Article Title: An Electrophilic Natural Product Provides a Safe and Robust Odor Neutralization Approach To Counteract Malodorous Organosulfur Metabolites Encountered in Skunk Spray
Authors: Lin Du, Charissa Munteanu, Jarrod B. King, Doug E. Frantz, Robert H. Cichewicz*
Journal: Journal of Natural Products
Skunks are easily identified by the white stripes on their black body, but you’ll likely smell one before you see it. Although they are nocturnal animals that prefer their own company, skunks won’t hesitate to spray potential predators, people or pets with fluid from their anal glands.
For many years, these anal secretions have fascinated natural products chemists but repelled most of the rest of us because they contain a pungent mix of thiols (the sulfur version of alcohols).
Unfortunately, these oily, smelly substances easily cling to clothing, hair, skin and fur so complete odor removal – aka “de-skunking” – is challenging, especially considering how well the human nose can detect low concentrations of thiols. In fact, if you want to know how well your lab hood works, open some essence of skunk inside of it.

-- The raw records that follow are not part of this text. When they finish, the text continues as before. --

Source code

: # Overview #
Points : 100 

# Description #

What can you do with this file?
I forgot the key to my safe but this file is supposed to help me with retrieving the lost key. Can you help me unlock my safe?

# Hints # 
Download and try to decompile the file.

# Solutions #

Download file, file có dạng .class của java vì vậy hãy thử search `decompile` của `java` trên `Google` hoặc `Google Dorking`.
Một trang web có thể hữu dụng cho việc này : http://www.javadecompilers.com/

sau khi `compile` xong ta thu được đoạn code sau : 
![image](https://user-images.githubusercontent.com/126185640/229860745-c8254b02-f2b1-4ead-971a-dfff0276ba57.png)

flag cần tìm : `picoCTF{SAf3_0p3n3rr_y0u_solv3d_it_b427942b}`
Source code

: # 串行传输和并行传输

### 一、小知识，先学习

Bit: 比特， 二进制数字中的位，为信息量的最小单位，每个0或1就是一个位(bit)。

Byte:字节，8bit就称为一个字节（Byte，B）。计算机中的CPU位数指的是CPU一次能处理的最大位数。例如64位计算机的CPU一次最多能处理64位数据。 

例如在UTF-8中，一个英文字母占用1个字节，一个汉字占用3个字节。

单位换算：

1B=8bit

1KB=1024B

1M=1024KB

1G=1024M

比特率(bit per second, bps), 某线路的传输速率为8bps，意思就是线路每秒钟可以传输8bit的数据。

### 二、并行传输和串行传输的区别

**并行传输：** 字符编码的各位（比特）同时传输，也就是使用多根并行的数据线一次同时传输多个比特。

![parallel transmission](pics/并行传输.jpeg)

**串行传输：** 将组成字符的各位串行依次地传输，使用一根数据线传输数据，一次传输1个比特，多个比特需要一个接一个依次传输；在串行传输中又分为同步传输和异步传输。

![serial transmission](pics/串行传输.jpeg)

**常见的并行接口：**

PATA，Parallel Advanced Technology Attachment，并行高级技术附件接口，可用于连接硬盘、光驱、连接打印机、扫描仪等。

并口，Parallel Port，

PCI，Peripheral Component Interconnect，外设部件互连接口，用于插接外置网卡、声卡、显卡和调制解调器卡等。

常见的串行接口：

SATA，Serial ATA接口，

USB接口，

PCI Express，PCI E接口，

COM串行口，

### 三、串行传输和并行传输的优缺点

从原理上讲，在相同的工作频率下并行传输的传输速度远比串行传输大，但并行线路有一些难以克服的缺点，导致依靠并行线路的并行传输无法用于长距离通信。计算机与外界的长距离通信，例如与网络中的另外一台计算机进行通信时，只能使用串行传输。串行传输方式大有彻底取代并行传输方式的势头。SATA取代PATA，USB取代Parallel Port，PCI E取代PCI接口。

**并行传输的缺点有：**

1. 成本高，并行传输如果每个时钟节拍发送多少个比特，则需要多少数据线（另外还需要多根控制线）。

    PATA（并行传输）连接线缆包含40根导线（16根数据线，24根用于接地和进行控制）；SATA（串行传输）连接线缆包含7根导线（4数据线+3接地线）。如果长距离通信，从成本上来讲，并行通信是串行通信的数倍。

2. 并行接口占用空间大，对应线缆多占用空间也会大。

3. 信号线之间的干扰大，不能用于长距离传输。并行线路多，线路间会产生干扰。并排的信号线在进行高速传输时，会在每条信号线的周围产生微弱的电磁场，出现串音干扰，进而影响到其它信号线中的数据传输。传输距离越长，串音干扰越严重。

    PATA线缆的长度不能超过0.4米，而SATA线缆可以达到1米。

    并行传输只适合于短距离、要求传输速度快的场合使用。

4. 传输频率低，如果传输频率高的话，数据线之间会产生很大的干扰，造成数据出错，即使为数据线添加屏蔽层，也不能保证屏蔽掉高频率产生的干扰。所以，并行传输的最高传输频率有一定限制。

Home remedies and store-bought items that claim to eliminate skunk odors often suffer from limited success or contain eye and skin irritants. In fact, a research team, led by Professor Robert Cichewisz of the University of Oklahoma, used LC-MS to show that 5 of 6 commercially-available de-skunking products did not chemically alter model compound 2-phenylethanethiol, one of many smelly thiols present in skunk spray.
Instead, Cichewisz thought a natural product-based alternative could be a better solution. The researchers previously isolated a molecule known as pericosine A from the fungi Tolypocladium. They knew pericosine A could protect fungi against antibiotics and toxics that are nucleophilic, which are molecules that have a tendency to donate electrons to other molecules or react at electron-poor areas of a compound. The researchers hypothesized that this electrophilic natural product, which has a tendency to attract or acquire electrons, and its synthetic analogues could react with nucleophilic thiols found in skunk spray to yield odorless products that could easily be removed from affected surfaces.
The authors reacted pericosine A with compounds 1 and 2, which are similar to those found in skunk spray, and determined that pericosine A reacted with thiols and thioesters under basic conditions. In fact, catalytic base Et3N could be used to significantly increase the rate of reaction, and the product distribution was also dependent upon the amounts of starting materials and reagents used.
After showing that pericosine A and structurally similar compounds could successfully eliminate thiol odors, the researchers substituted some of the original reagents with new components thought to be safer for topical applications. For example, the Et3N base was replaced with the naturally occurring base spermine, a component of eukaryotic cells that’s already incorporated into some existing cosmetic products.
With optimized conditions established, the researchers then reacted sulfur-containing compounds harvested from skunk secretions with pericosine A and its analogues. The research team smelt success – literally – as the smell from thiols in the skunk spray became much less pronounced throughout the lab. Analytical methods confirmed the formation of new, odorless products. Lastly, the researchers established that pericosine A was not toxic or irritating toward skin and eye tissues, opening the door for future research.
As a whole, this paper presents a straightforward, natural products-based approach to odor neutralization of sulfur-containing compounds. The researchers anticipate commercial applications for pericosine A and its analogues in the future.